▶ [Activity] Using the records below, write out the line with "# Abyssal fan" and each line after it through the final one, exactly, and only those.

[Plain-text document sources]
■ ■ ■ ■ ■ ■ ■

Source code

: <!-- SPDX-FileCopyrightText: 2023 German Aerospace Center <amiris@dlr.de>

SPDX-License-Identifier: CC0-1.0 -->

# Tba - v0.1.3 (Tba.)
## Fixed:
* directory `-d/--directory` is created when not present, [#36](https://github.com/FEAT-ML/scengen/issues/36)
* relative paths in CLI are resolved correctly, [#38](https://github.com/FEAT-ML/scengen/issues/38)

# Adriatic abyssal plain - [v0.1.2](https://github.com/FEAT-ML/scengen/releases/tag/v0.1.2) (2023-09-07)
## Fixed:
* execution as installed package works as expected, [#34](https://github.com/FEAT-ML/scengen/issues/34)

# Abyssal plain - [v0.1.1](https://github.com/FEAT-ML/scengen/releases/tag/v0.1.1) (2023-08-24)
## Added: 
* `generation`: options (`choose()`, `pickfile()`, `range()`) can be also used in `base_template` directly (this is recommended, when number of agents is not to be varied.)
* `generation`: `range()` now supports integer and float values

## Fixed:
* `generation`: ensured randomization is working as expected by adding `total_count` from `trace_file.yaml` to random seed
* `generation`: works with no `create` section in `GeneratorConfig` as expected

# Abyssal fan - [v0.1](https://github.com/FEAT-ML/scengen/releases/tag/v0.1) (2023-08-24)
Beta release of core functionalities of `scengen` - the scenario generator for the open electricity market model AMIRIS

■ ■ ■ ■ ■ ■ ■

▶ [Written response]
# Abyssal fan - [v0.1](https://github.com/FEAT-ML/scengen/releases/tag/v0.1) (2023-08-24)
Beta release of core functionalities of `scengen` - the scenario generator for the open electricity market model AMIRIS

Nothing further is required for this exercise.